Collected data:
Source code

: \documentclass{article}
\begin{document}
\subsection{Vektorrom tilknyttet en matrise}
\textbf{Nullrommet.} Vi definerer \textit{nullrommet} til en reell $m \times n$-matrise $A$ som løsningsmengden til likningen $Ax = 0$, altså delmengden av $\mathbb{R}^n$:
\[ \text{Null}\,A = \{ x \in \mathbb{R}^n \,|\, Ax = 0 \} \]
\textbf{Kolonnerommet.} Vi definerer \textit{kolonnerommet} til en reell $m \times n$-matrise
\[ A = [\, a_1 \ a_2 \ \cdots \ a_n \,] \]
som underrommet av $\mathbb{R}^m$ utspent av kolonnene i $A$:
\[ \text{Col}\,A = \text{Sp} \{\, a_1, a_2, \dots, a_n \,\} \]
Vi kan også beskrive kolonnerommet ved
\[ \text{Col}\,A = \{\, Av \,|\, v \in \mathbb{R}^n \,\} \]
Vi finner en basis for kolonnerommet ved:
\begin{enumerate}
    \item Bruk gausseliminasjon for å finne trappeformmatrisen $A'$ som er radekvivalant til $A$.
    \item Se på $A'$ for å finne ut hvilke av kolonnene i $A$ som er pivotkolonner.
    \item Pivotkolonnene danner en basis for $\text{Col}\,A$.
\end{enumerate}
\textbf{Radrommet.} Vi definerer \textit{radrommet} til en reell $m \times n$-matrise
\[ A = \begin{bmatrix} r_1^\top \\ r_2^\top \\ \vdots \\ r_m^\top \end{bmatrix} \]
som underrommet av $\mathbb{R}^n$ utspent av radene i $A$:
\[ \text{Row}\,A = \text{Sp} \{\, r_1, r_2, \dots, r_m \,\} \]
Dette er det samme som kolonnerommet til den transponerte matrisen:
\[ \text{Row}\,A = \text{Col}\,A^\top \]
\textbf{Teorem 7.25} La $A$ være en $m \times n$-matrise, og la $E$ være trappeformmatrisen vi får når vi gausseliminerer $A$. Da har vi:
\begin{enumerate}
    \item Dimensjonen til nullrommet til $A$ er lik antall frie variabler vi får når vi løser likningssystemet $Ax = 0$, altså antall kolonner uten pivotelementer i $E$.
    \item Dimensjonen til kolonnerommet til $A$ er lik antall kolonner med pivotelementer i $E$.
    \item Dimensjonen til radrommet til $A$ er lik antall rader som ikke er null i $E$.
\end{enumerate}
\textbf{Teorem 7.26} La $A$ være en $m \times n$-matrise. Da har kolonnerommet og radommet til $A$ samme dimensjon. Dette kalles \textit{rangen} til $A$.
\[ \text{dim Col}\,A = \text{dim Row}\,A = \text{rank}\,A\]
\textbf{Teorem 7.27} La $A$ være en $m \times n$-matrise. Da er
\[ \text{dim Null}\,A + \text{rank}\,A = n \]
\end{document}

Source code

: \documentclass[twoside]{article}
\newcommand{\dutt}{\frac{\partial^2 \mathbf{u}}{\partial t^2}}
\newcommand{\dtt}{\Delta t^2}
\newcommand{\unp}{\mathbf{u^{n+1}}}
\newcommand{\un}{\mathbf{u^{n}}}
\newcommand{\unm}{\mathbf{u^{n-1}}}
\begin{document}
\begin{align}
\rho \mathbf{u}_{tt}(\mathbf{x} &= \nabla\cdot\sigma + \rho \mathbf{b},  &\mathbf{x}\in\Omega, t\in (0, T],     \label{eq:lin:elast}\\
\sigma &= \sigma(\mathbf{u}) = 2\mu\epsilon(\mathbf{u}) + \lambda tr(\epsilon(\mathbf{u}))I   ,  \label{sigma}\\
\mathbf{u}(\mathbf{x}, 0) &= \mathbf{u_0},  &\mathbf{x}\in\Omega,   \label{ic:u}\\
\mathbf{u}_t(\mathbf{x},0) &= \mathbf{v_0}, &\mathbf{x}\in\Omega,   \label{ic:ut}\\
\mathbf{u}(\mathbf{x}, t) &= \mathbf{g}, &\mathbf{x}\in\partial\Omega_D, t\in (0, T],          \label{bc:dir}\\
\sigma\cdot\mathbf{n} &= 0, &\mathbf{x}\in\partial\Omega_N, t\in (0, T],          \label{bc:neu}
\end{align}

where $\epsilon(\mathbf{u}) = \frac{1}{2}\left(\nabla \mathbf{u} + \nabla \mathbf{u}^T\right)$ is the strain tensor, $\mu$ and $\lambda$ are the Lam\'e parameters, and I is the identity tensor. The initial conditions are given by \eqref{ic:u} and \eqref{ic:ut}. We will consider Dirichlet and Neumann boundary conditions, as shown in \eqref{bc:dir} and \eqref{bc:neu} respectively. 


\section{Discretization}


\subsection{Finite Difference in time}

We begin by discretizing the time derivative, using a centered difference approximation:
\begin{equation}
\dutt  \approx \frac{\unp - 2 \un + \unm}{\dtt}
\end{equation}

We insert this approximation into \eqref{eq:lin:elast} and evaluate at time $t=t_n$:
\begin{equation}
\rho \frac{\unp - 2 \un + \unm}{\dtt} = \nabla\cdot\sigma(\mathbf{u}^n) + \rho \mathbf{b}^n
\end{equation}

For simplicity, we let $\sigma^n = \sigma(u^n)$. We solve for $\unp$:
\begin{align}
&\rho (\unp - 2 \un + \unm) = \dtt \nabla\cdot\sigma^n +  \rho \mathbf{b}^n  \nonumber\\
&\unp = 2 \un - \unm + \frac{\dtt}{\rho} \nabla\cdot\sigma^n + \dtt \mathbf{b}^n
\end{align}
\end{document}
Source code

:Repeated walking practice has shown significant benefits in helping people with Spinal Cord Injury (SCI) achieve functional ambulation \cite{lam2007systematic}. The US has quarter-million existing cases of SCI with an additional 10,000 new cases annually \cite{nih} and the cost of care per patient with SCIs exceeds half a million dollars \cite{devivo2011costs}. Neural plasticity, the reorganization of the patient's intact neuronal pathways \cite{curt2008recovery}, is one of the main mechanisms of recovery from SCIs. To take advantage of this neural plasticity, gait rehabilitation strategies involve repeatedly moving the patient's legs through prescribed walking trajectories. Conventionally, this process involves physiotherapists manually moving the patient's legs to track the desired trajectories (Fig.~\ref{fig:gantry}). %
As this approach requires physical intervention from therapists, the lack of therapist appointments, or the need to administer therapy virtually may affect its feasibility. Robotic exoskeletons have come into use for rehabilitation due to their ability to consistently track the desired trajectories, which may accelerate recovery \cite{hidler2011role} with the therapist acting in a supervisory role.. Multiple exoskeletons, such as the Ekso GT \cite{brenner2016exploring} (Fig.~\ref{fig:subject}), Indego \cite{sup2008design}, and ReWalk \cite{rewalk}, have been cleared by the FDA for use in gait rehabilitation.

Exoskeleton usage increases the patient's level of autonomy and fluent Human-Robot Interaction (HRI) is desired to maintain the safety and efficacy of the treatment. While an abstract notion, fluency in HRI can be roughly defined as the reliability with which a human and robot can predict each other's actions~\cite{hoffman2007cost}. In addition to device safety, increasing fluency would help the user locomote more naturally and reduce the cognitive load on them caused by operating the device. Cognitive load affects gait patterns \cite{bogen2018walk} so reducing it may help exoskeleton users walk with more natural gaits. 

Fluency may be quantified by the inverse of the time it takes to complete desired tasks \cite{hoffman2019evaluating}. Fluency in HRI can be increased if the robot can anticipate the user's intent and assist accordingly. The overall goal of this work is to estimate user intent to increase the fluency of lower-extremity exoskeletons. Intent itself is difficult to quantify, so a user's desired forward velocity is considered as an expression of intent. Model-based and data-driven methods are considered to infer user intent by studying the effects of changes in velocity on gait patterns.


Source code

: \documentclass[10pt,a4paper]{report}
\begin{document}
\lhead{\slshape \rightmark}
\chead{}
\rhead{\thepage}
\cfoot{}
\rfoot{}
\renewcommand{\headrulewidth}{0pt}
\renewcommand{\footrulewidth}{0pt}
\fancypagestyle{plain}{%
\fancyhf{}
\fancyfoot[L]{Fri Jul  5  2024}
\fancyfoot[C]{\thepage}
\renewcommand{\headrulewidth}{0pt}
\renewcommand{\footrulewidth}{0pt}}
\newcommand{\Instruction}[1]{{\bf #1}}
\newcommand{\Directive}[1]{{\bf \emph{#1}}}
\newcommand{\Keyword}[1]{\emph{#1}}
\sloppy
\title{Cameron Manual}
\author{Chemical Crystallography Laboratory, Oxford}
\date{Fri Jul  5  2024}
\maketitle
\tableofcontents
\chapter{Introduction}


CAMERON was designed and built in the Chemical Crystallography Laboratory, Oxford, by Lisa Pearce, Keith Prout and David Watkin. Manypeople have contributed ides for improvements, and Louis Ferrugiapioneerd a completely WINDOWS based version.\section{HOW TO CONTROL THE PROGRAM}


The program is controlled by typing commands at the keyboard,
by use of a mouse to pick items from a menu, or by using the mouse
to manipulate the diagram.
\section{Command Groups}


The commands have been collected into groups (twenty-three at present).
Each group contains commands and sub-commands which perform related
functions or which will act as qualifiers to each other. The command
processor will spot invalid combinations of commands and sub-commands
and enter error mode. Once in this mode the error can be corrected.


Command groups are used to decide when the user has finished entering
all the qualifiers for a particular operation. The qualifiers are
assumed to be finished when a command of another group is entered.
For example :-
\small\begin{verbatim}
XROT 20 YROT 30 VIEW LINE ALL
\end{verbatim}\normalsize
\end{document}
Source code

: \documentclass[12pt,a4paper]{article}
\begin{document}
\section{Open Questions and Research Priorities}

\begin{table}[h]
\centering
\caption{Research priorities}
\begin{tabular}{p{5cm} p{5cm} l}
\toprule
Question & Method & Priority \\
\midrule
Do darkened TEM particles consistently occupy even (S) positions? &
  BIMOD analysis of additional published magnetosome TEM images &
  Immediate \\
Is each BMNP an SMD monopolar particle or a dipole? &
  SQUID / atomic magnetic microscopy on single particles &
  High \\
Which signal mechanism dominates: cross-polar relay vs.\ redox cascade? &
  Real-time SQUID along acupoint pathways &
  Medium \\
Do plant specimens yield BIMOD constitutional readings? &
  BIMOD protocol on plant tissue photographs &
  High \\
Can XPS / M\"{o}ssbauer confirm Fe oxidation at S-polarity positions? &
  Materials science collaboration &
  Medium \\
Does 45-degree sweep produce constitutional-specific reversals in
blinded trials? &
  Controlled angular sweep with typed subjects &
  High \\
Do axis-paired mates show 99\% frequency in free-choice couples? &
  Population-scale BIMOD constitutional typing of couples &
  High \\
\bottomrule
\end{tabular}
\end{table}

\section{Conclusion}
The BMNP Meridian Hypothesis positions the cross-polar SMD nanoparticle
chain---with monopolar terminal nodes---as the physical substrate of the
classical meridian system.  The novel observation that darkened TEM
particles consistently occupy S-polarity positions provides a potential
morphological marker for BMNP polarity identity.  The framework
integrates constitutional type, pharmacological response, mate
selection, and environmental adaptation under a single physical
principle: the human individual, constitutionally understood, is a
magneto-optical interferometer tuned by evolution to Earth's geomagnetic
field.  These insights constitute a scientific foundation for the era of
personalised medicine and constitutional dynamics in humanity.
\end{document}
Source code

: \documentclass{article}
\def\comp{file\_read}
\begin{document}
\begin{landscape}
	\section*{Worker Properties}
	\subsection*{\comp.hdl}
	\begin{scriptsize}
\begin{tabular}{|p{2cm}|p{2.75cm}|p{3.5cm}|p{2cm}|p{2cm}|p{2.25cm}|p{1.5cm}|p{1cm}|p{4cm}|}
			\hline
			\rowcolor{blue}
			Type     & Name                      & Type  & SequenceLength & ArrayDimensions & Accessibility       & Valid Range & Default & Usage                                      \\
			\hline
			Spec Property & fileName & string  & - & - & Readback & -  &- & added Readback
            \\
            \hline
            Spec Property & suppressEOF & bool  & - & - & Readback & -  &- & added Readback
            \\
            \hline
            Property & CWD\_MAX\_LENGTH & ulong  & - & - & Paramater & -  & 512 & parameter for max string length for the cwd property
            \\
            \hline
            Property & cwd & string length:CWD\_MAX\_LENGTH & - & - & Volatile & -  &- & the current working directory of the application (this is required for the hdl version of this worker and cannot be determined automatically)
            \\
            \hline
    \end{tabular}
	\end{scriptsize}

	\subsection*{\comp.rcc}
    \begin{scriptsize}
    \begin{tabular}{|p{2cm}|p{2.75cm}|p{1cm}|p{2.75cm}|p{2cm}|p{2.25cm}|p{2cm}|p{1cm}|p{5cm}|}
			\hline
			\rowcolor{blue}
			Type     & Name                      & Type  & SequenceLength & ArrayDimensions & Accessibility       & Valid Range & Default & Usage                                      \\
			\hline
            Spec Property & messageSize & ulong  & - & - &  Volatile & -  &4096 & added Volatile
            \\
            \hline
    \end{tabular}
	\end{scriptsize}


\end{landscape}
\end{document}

● Aim of the task:
Whenever a line of the entries contains the string "reell", copy that line.

● Output of the task:
\textbf{Nullrommet.} Vi definerer \textit{nullrommet} til en reell $m \times n$-matrise $A$ som løsningsmengden til likningen $Ax = 0$, altså delmengden av $\mathbb{R}^n$:
\textbf{Kolonnerommet.} Vi definerer \textit{kolonnerommet} til en reell $m \times n$-matrise
\textbf{Radrommet.} Vi definerer \textit{radrommet} til en reell $m \times n$-matrise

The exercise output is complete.